**PROBLEM STATEMENT:** There is material below. Print exactly the lines starting at the line with "Traditional text-based error" and ending at the line with "2.2 Use Interactive", ends included, and no others.

━━━━━━━━━━

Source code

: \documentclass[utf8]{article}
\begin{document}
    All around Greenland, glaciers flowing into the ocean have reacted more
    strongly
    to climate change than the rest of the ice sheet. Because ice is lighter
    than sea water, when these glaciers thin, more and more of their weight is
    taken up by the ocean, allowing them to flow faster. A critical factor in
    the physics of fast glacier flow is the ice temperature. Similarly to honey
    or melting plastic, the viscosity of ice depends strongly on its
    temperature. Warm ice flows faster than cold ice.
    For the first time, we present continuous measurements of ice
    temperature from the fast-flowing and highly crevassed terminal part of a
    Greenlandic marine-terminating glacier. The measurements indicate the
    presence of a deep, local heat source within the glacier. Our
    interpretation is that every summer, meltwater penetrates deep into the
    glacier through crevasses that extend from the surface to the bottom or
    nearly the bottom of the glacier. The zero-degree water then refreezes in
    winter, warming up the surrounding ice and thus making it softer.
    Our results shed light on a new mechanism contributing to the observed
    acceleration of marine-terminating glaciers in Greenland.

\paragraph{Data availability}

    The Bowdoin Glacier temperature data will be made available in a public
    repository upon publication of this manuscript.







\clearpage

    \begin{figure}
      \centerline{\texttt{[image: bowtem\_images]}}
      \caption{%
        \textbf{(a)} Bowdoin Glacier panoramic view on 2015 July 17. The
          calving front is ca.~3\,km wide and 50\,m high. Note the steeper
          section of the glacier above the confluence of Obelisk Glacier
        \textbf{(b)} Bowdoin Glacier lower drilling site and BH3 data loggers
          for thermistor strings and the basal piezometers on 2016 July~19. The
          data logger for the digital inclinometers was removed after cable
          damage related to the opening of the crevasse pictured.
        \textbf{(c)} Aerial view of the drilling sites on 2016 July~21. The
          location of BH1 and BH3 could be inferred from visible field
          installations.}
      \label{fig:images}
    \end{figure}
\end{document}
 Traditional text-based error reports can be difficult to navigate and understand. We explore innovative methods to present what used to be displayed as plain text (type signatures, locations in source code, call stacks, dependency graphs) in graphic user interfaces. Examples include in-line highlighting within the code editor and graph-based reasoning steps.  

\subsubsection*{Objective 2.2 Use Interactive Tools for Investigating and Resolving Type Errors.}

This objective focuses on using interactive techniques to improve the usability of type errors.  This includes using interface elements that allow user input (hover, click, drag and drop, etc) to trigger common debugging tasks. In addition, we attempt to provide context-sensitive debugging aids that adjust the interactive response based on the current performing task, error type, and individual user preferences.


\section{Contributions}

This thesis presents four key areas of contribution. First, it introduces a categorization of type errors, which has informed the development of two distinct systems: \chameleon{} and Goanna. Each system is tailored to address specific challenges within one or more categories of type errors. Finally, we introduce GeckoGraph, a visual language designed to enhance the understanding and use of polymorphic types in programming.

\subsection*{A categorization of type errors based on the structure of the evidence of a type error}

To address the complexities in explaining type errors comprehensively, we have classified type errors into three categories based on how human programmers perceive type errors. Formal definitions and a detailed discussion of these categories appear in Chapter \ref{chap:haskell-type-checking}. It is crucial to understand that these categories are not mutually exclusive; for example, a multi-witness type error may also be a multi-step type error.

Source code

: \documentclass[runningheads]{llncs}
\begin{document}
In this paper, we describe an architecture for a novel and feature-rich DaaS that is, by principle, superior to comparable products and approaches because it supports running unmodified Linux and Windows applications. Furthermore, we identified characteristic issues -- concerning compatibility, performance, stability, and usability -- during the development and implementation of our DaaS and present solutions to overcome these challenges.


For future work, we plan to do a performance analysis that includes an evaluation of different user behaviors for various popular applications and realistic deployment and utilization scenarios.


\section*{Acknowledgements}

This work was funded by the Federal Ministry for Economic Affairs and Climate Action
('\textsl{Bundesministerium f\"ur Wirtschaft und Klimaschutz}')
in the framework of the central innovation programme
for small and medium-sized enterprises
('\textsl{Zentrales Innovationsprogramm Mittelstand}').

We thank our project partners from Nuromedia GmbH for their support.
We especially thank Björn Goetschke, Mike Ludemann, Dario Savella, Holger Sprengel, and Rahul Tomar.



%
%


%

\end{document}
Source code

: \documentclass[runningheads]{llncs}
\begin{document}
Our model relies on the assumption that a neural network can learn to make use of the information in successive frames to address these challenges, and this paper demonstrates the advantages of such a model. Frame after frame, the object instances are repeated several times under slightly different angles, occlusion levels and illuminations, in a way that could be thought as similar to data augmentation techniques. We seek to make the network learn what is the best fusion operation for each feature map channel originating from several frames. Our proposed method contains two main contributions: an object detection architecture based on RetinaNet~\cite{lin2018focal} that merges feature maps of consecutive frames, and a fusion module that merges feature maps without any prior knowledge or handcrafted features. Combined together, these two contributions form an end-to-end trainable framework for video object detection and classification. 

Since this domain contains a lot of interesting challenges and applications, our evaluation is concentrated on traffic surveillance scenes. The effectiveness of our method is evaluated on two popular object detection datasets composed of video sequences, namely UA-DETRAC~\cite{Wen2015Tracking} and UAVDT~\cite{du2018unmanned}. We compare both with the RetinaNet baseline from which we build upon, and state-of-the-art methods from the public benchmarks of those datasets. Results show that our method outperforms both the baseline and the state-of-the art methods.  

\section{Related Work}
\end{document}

━━━━━━━━━━

**RESPONSE:**
 Traditional text-based error reports can be difficult to navigate and understand. We explore innovative methods to present what used to be displayed as plain text (type signatures, locations in source code, call stacks, dependency graphs) in graphic user interfaces. Examples include in-line highlighting within the code editor and graph-based reasoning steps.  

\subsubsection*{Objective 2.2 Use Interactive Tools for Investigating and Resolving Type Errors.}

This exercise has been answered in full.